-- Exercise directions --
Only the lines below from the one containing "# App is Offline" to the one containing "Make sure to" should be repeated, both included and unchanged.

Source texts of formatted documents:
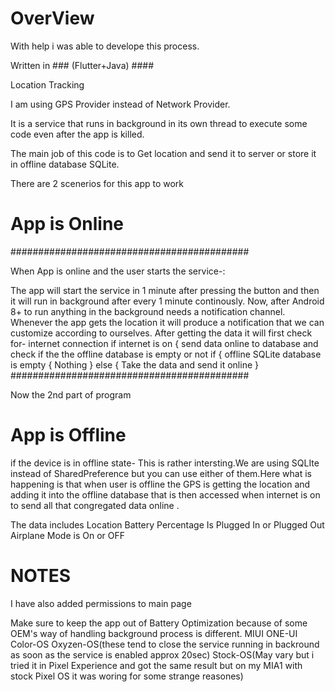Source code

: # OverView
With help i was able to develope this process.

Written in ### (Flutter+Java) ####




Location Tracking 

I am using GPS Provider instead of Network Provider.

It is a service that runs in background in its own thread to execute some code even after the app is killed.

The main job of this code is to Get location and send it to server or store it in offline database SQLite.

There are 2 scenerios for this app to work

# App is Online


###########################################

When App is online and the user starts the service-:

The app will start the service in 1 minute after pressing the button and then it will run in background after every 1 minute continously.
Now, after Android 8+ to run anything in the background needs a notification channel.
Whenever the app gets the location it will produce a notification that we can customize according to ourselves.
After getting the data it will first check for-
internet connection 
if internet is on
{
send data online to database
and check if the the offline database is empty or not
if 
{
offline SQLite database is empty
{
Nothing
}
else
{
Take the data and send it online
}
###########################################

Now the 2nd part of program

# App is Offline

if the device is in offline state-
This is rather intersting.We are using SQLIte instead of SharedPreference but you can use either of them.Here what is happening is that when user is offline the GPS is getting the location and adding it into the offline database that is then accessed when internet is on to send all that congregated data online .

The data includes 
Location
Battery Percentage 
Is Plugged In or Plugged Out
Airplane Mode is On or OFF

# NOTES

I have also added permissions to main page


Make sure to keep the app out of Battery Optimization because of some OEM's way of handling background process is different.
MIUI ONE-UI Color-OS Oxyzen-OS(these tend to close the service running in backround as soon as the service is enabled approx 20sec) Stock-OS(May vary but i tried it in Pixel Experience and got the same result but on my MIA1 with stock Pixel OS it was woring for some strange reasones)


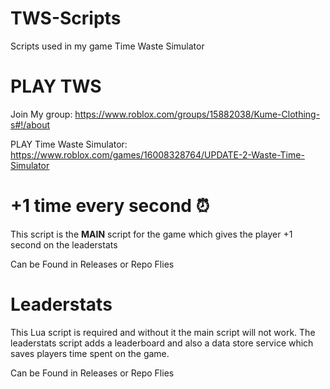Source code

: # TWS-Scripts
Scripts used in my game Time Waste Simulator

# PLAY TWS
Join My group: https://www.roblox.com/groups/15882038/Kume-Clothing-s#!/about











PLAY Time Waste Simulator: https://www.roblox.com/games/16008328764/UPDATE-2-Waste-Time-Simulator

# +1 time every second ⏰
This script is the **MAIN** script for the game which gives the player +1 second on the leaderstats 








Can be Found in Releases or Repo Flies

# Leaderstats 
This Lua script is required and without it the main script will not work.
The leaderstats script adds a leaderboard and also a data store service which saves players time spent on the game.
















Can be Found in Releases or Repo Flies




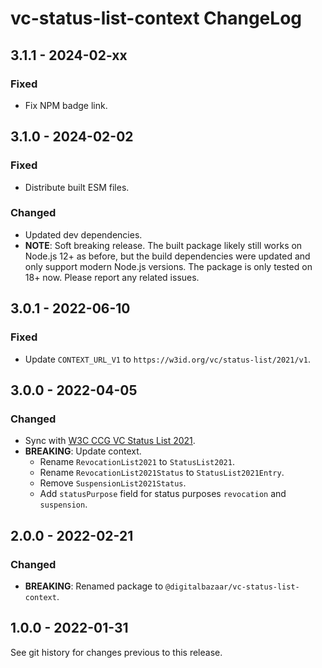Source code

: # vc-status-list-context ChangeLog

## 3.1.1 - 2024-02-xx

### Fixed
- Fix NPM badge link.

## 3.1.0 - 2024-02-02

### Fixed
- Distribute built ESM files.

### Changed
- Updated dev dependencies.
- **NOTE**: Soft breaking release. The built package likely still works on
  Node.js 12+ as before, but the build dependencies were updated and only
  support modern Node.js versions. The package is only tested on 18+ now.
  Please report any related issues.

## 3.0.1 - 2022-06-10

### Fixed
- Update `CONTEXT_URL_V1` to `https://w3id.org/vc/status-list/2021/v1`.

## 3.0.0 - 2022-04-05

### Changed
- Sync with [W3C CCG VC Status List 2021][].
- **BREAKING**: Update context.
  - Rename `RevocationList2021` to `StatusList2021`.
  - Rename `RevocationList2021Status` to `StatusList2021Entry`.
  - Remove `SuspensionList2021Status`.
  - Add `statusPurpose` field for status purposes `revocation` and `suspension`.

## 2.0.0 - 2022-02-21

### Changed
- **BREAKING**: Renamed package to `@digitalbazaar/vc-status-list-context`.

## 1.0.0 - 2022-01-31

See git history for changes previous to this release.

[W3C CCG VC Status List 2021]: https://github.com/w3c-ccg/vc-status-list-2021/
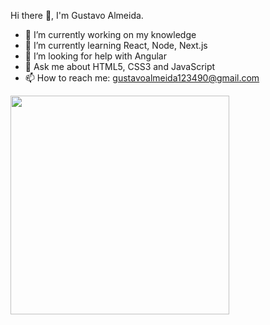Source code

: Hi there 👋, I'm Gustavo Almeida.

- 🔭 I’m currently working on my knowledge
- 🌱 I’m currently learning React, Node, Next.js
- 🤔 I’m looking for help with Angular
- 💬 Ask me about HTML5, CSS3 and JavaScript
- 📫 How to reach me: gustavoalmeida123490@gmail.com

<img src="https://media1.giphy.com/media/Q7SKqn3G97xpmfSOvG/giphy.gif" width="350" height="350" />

-- Expected answer --
# App is Offline

if the device is in offline state-
This is rather intersting.We are using SQLIte instead of SharedPreference but you can use either of them.Here what is happening is that when user is offline the GPS is getting the location and adding it into the offline database that is then accessed when internet is on to send all that congregated data online .

The data includes 
Location
Battery Percentage 
Is Plugged In or Plugged Out
Airplane Mode is On or OFF

# NOTES

I have also added permissions to main page


Make sure to keep the app out of Battery Optimization because of some OEM's way of handling background process is different.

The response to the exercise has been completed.